É lógico que alguns signos óbvios, como as crianças louras e de olhos claros, e imbuidas a qualquer custo na preservação de sua espécie superior, não disfarçam a metáfora de uma supremacia racial e do nazismo. Porém o filme manifesta uma visão muito mais sombria, uma vez que a figura do governo, representada pela personagem de Kirstie Alley, parece ser tão nefasta e ameaçadora quanto a das crianças. Também uma boa parte dos moradores da cidade demonstra uma natureza igualmente violenta.

Vale a pena lembrar que A cidade dos amaldiçoados é uma produção de meados da década de 90, quando os filmes de ficção científica estavam mais voltados em mostrar a destruição da terra por tragédias de dimensões monumentais. O mais emblemático destes, Independence day, mostra alienígenas perversos destruindo o planeta por explosões gigantescas e um retrato heróico do governo (é o presidente americano que salva o mundo). Entretanto, o filme de Carpenter retrata uma possível aniquilação da raça humana de maneira infinitamente mais assustadora, por que esta pode partir de nós mesmos, sem explosões, correrias, heroísmo e ufanismo.
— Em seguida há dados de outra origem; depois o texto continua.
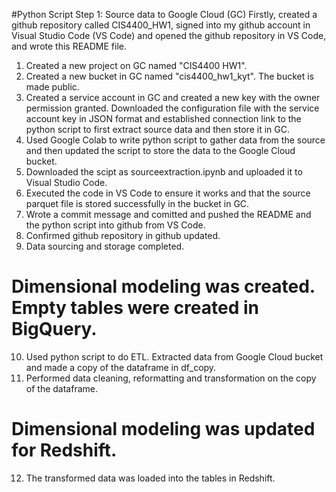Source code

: #Python Script
Step 1: Source data to Google Cloud (GC)
Firstly, created a github repository called CIS4400_HW1, signed into my github account in Visual Studio Code (VS Code) and opened the github repository in VS Code, and wrote this README file.
1. Created a new project on GC named "CIS4400 HW1".
2. Created a new bucket in GC named "cis4400_hw1_kyt". The bucket is made public.
3. Created a service account in GC and created a new key with the owner permission granted. Downloaded the configuration file with the service account key in JSON format and established connection link to the python script to first extract source data and then store it in GC.
4. Used Google Colab to write python script to gather data from the source and then updated the script to store the data to the Google Cloud bucket.
5. Downloaded the scipt as sourceextraction.ipynb and uploaded it to Visual Studio Code.
6. Executed the code in VS Code to ensure it works and that the source parquet file is stored successfully in the bucket in GC.
7. Wrote a commit message and comitted and pushed the README and the python script into github from VS Code.
8. Confirmed github repository in github updated.
9. Data sourcing and storage completed.

# Dimensional modeling was created. Empty tables were created in BigQuery. 

10. Used python script to do ETL. Extracted data from Google Cloud bucket and made a copy of the dataframe in df_copy. 
11. Performed data cleaning, reformatting and transformation on the copy of the dataframe.

# Dimensional modeling was updated for Redshift.

12. The transformed data was loaded into the tables in Redshift.
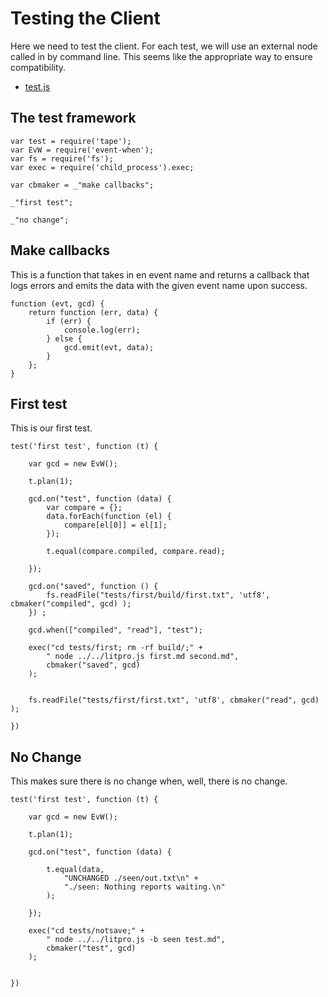 # Testing the Client

Here we need to test the client. For each test, we will use an external node
called in by command line. This seems like the appropriate way to ensure
compatibility. 


* [test.js](#the-test-framework "save: |jshint")


## The test framework

    var test = require('tape');
    var EvW = require('event-when');
    var fs = require('fs');
    var exec = require('child_process').exec;

    var cbmaker = _"make callbacks";

    _"first test";

    _"no change";


## Make callbacks

This is a function that takes in en event name and returns a callback that
logs errors and emits the data with the given event name upon success.

    function (evt, gcd) {
        return function (err, data) {
            if (err) {
                console.log(err);
            } else {
                gcd.emit(evt, data);
            }
        };
    }   

## First test

This is our first test. 

    test('first test', function (t) {

        var gcd = new EvW();

        t.plan(1);

        gcd.on("test", function (data) {
            var compare = {};
            data.forEach(function (el) {
                compare[el[0]] = el[1];
            });

            t.equal(compare.compiled, compare.read);

        });

        gcd.on("saved", function () {
            fs.readFile("tests/first/build/first.txt", 'utf8', cbmaker("compiled", gcd) );
        }) ;
        
        gcd.when(["compiled", "read"], "test");
        
        exec("cd tests/first; rm -rf build/;" +
            " node ../../litpro.js first.md second.md",
            cbmaker("saved", gcd)
        );
            

        fs.readFile("tests/first/first.txt", 'utf8', cbmaker("read", gcd) );

    })

## No Change

This makes sure there is no change when, well, there is no change. 

    test('first test', function (t) {

        var gcd = new EvW();

        t.plan(1);

        gcd.on("test", function (data) {

            t.equal(data,
                "UNCHANGED ./seen/out.txt\n" +
                "./seen: Nothing reports waiting.\n"
            );

        });
 
        exec("cd tests/notsave;" +
            " node ../../litpro.js -b seen test.md",
            cbmaker("test", gcd)
        );
            

    })

    
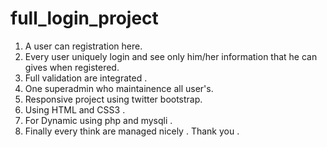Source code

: # full_login_project

1. A user can registration here.
2. Every user uniquely login and see only him/her information that he can gives when registered. 
3. Full validation are integrated .
4. One superadmin who maintainence all user's. 
5. Responsive project using twitter bootstrap. 
6. Using HTML and CSS3 . 
7. For Dynamic using php and mysqli . 
8. Finally every think are managed nicely . 
                                                      Thank you . 


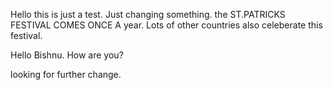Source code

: Hello this is just a test. Just changing something.
the ST.PATRICKS FESTIVAL COMES ONCE A year. Lots of other countries also celeberate this festival.

Hello Bishnu. How are you?

looking for further change.
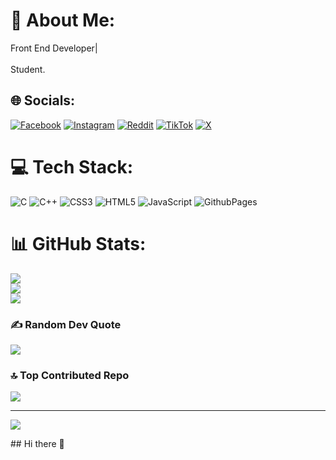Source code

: # 💫 About Me:
Front End Developer|<br><br>Student.


## 🌐 Socials:
[![Facebook](https://img.shields.io/badge/Facebook-%231877F2.svg?logo=Facebook&logoColor=white)](https://facebook.com/memberzany) [![Instagram](https://img.shields.io/badge/Instagram-%23E4405F.svg?logo=Instagram&logoColor=white)](https://instagram.com/memberzany) [![Reddit](https://img.shields.io/badge/Reddit-%23FF4500.svg?logo=Reddit&logoColor=white)](https://reddit.com/user/memberzany) [![TikTok](https://img.shields.io/badge/TikTok-%23000000.svg?logo=TikTok&logoColor=white)](https://tiktok.com/@memberzany) [![X](https://img.shields.io/badge/X-black.svg?logo=X&logoColor=white)](https://x.com/memberzany) 

# 💻 Tech Stack:
![C](https://img.shields.io/badge/c-%2300599C.svg?style=flat-square&logo=c&logoColor=white) ![C++](https://img.shields.io/badge/c++-%2300599C.svg?style=flat-square&logo=c%2B%2B&logoColor=white) ![CSS3](https://img.shields.io/badge/css3-%231572B6.svg?style=flat-square&logo=css3&logoColor=white) ![HTML5](https://img.shields.io/badge/html5-%23E34F26.svg?style=flat-square&logo=html5&logoColor=white) ![JavaScript](https://img.shields.io/badge/javascript-%23323330.svg?style=flat-square&logo=javascript&logoColor=%23F7DF1E) ![GithubPages](https://img.shields.io/badge/github%20pages-121013?style=flat-square&logo=github&logoColor=white)
# 📊 GitHub Stats:
![](https://github-readme-stats.vercel.app/api?username=Ibrah-20&theme=dark&hide_border=false&include_all_commits=true&count_private=true)<br/>
![](https://github-readme-streak-stats.herokuapp.com/?user=Ibrah-20&theme=dark&hide_border=false)<br/>
![](https://github-readme-stats.vercel.app/api/top-langs/?username=Ibrah-20&theme=dark&hide_border=false&include_all_commits=true&count_private=true&layout=compact)

### ✍ Random Dev Quote
![](https://quotes-github-readme.vercel.app/api?type=horizontal&theme=radical)

### 🔝 Top Contributed Repo
![](https://github-contributor-stats.vercel.app/api?username=Ibrah-20&limit=5&theme=dark&combine_all_yearly_contributions=true)

---
[![](https://visitcount.itsvg.in/api?id=Ibrah-20&icon=0&color=0)](https://visitcount.itsvg.in)

<!-- Proudly created with GPRM ( https://gprm.itsvg.in ) -->## Hi there 👋

<!--
**ibrah-20/ibrah-20** is a ✨ _special_ ✨ repository because its `README.md` (this file) appears on your GitHub profile.

Here are some ideas to get you started:

- 🔭 I’m currently working on ...
- 🌱 I’m currently learning ...
- 👯 I’m looking to collaborate on ...
- 🤔 I’m looking for help with ...
- 💬 Ask me about ...
- 📫 How to reach me: ...
- 😄 Pronouns: ...
- ⚡ Fun fact: ...
-->
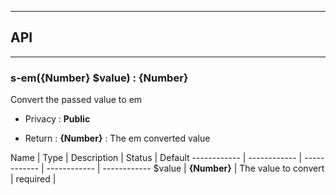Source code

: 


-----------------------------
## API
-----------------------------

### s-em({Number} $value) : {Number}
Convert the passed value to em

- Privacy : **Public**

- Return : **{Number}** : The em converted value

Name | Type | Description | Status | Default
------------ | ------------ | ------------ | ------------ | ------------
$value | **{Number}** | The value to convert | required | 



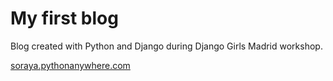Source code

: # My first blog
Blog created with Python and Django during Django Girls Madrid workshop. 

<a href="http://soraya.pythonanywhere.com" target="_blank">soraya.pythonanywhere.com</a>
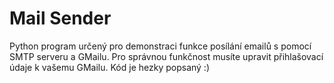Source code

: # Mail Sender
Python program určený pro demonstraci funkce posílání emailů s pomocí SMTP serveru a GMailu.
Pro správnou funkčnost musíte upravit přihlašovací údaje k vašemu GMailu. Kód je hezky popsaný :)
Consideramos o cinema discreto e com poucos recursos técnicos executado por Carpenter em A cidade mais amaldiçoados, herdeiro dos filmes B em preto e branco, mais adequado ao gênero, por cativar o espectador através da construção de climas, sem distraí-lo por uma utilização espetaculosa dos efeitos visuais. Filmes de suspense e terror terão sempre o seu lugar, uma vez que os medos e paranóias da platéia serão sempre os mesmos. Entretanto, diretores talentosos como John Carpenter, que conseguem explorar estes medos e paranóias de forma inteligente, são cada vez mais raros.

Gilberto Silva Jr.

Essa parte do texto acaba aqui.